Closed liamfriar closed 10 months ago
I'm afraid we do not use mamba/conda -- my guess is there is a problem with how someone setup the conda recipe. I would recommend installing Ninja using the source available from here: https://github.com/TravisWheelerLab/NINJA/releases/tag/0.98-cluster_only
Then re-run the RepeatModeler "configure" tool to set the location of where you installed Ninja. If you don't want to install from source you can use the pre-built TETools docker/singularity image here to get a complete installation of RepeatModeler + all dependencies already installed and configured ( https://github.com/Dfam-consortium/TETools ).

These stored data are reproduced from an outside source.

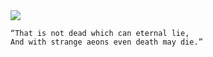 <img src="https://travis-ci.org/vilppu/yog-robot.svg?branch=master">


    “That is not dead which can eternal lie,
    And with strange aeons even death may die.”

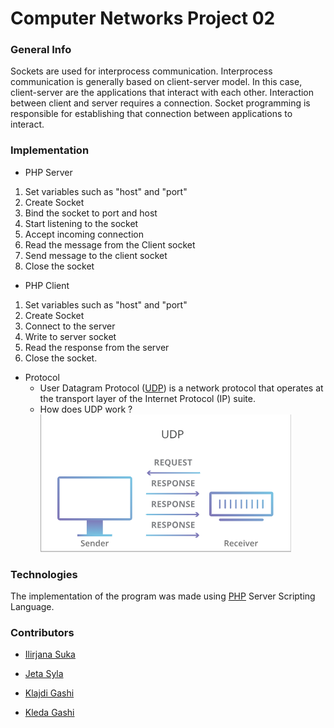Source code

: # Computer Networks Project 02
### General Info
Sockets are used for interprocess communication. Interprocess communication is generally based on client-server model. In this case, client-server are the applications that interact with each other. Interaction between client and server requires a connection. 
Socket programming is responsible for establishing that connection between applications to interact.

### Implementation 
   * PHP Server
   1. Set variables such as "host" and "port"
   2. Create Socket
   3. Bind the socket to port and host
   4. Start listening to the socket
   5. Accept incoming connection
   6. Read the message from the Client socket
   7. Send message to the client socket
   8. Close the socket

  * PHP Client
  1. Set variables such as "host" and "port"
  2. Create Socket
  3. Connect to the server
  4. Write to server socket
  5. Read the response from the server
  6. Close the socket.

  * Protocol
       * User Datagram Protocol ([UDP](https://en.wikipedia.org/wiki/User_Datagram_Protocol)) is a network protocol that operates at the transport layer of the              Internet Protocol (IP) suite.
       * How does UDP work ?
         ![Alt text](/img/udp.PNG)
          

### Technologies
The implementation of the program was made using [PHP](https://www.php.net/) Server Scripting Language.


### Contributors 
- [Ilirjana Suka](https://github.com/IlirjanaSuka)

- [Jeta Syla](https://github.com/Jeta-Syla)

- [Klajdi Gashi](https://github.com/KlajdiGashi)

- [Kleda Gashi](https://github.com/kledagashi)
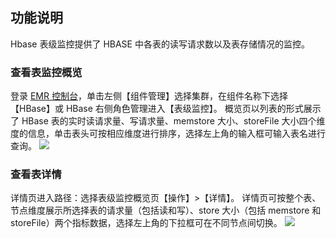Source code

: ## 功能说明
Hbase 表级监控提供了 HBASE 中各表的读写请求数以及表存储情况的监控。
### 查看表监控概览
登录 [EMR 控制台](https://console.cloud.tencent.com/emr)，单击左侧【组件管理】选择集群，在组件名称下选择 【HBase】或 HBase 右侧角色管理进入【表级监控】。
概览页以列表的形式展示了 HBase 表的实时读请求量、写请求量、memstore 大小、storeFile 大小四个维度的信息，单击表头可按相应维度进行排序，选择左上角的输入框可输入表名进行查询。
![](https://main.qcloudimg.com/raw/2ba61daf9989c148442f9926745c3233.png)
###  查看表详情
详情页进入路径：选择表级监控概览页【操作】>【详情】。 
详情页可按整个表、节点维度展示所选择表的请求量（包括读和写）、store 大小（包括 memstore 和 storeFile）两个指标数据，选择左上角的下拉框可在不同节点间切换。
![](https://main.qcloudimg.com/raw/c92aef0f13aaf5673f2aaffe9c276053.png)
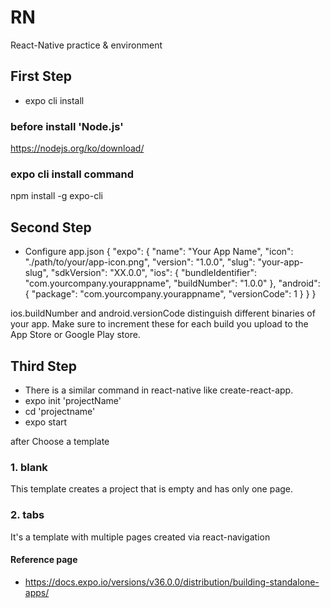 # RN
React-Native practice &amp; environment

## First Step
- expo cli install
### before install 'Node.js'
https://nodejs.org/ko/download/

### expo cli install command
npm install -g expo-cli

## Second Step
- Configure app.json
 {
   "expo": {
    "name": "Your App Name",
    "icon": "./path/to/your/app-icon.png",
    "version": "1.0.0",
    "slug": "your-app-slug",
    "sdkVersion": "XX.0.0",
    "ios": {
      "bundleIdentifier": "com.yourcompany.yourappname",
      "buildNumber": "1.0.0"
    },
    "android": {
      "package": "com.yourcompany.yourappname",
      "versionCode": 1
    }
   }
 }

ios.buildNumber and android.versionCode distinguish different binaries of your app. Make sure to increment these for each build you upload to the App Store or Google Play store.

## Third Step
- There is a similar command in react-native like create-react-app.
- expo init 'projectName'
- cd 'projectname'
- expo start

after Choose a template
### 1. blank 
This template creates a project that is empty and has only one page.

### 2. tabs
It's a template with multiple pages created via react-navigation


#### Reference page 
- https://docs.expo.io/versions/v36.0.0/distribution/building-standalone-apps/
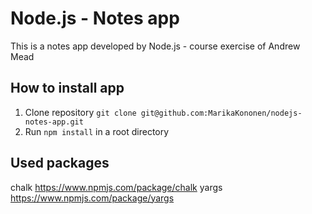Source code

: # Node.js - Notes app
This is a notes app developed by Node.js - course exercise of Andrew Mead


## How to install app
1. Clone repository `git clone git@github.com:MarikaKononen/nodejs-notes-app.git`
2. Run `npm install` in a root directory

## Used packages
chalk https://www.npmjs.com/package/chalk
yargs https://www.npmjs.com/package/yargs


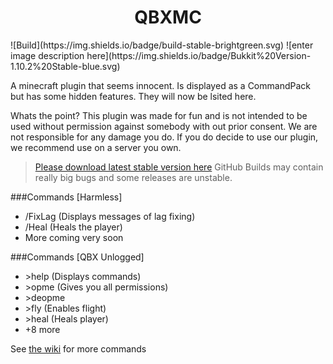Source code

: #
<h1 align="center">QBXMC</h1>
![Build](https://img.shields.io/badge/build-stable-brightgreen.svg) ![enter image description here](https://img.shields.io/badge/Bukkit%20Version-1.10.2%20Stable-blue.svg)

A minecraft plugin that seems innocent. Is displayed as a CommandPack but has some hidden features. They will now be lsited here.

Whats the point? This plugin was made for fun and is not intended to be used without permission against somebody with out prior consent. We are not responsible for any damage you do. If you do decide to use our plugin, we recommend use on a server you own.

> [Please download latest stable version here](https://java.njstat.org/projects/mc/qbxmc) GitHub Builds may contain really big bugs and some releases are unstable.

###Commands [Harmless]
<ul>
<li>/FixLag (Displays messages of lag fixing)
<li>/Heal (Heals the player)
<li>More coming very soon
</ul>

###Commands [QBX Unlogged]
<ul>
<li>>help (Displays commands)
<li>>opme (Gives you all permissions)
<li>>deopme
<li>>fly (Enables flight)
<li>>heal (Heals player)
<li>+8 more

</ul>

See [the wiki](https://github.com/nick-njstat/QBXMC/wiki/Commands) for more commands
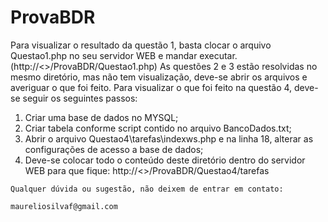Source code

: # ProvaBDR

  Para visualizar o resultado da questão 1, basta clocar o arquivo Questao1.php no seu servidor WEB e mandar executar.
  (http://<<Seu Servidor>>/ProvaBDR/Questao1.php)
  As questões 2 e 3 estão resolvidas no mesmo diretório, mas não tem visualização, deve-se abrir os arquivos e averiguar o que foi feito.
  Para visualizar o que foi feito na questão 4, deve-se seguir os seguintes passos:
  1) Criar uma base de dados no MYSQL;
  2) Criar tabela conforme script contido no arquivo BancoDados.txt;
  3) Abrir o arquivo Questao4\tarefas\indexws.php e na linha 18, alterar as configurações de acesso a base de dados;
  4) Deve-se colocar todo o conteúdo deste diretório dentro do servidor WEB para que fique:
    http://<<Seu Servidor>>/ProvaBDR/Questao4/tarefas 
    
    Qualquer dúvida ou sugestão, não deixem de entrar em contato:
    
    maureliosilvaf@gmail.com
  
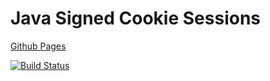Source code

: Java Signed Cookie Sessions
===========================

[Github Pages](https://skillable.github.com/JSCS/)

[![Build Status](https://travis-ci.org/Skillable/JSCS.png?branch=master)](https://travis-ci.org/Skillable/JSCS)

Hi @rmhubley sorry if I did not describe that well. The NINJA installation was not via conda
. It was directly from the source.
wget https://github.com/TravisWheelerLab/NINJA/archive/refs/tags/0.95-cluster_only.tar.gz
I have been unsuccessful trying to get RepeatModeler
to run. I got BuildDatabase
to run. I have done a mix of conda
and direct installs, so I don't expect you all to be able to figure this out, but the error I have been receiving is:
RepeatModeler -LTRStruct -ninja_dir $ninja_dir -rmblast_dir $rmblast_dir -repeatmasker_dir $repeatmasker_dir -database $prefix 2>&1 | tee $prefix_repeatmodeler.log
RepeatModeler Version 2.0.2
===========================
Search Engine = rmblast 2.14.0+
Dependencies: TRF 4.09, RECON , RepeatScout 1.0.6, RepeatMasker 4.1.5
LTR Structural Analysis: Enabled ( GenomeTools 1.5.10, LTR_Retriever ,
Ninja , MAFFT 7.520,
CD-HIT 4.8.1 )
Random Number Seed: 1691208703
Database = caroliniana1 .
- Sequences = 358
- Bases = 4721499
- N50 = 19071
- Contig Histogram:
Size(bp) Count
-----------------------------------------------------------------------
62019-66271 | [ 1 ]
57768-62019 | [ ]
53517-57768 | [ ]
49265-53516 |* [ 4 ]
45014-49265 |* [ 3 ]
40763-45014 |** [ 6 ]
36511-40762 |*** [ 8 ]
32260-36511 |** [ 6 ]
28009-32260 |*** [ 9 ]
23757-28008 |****** [ 15 ]
19506-23757 |******* [ 17 ]
15255-19506 |********** [ 25 ]
11003-15254 |*************************** [ 65 ]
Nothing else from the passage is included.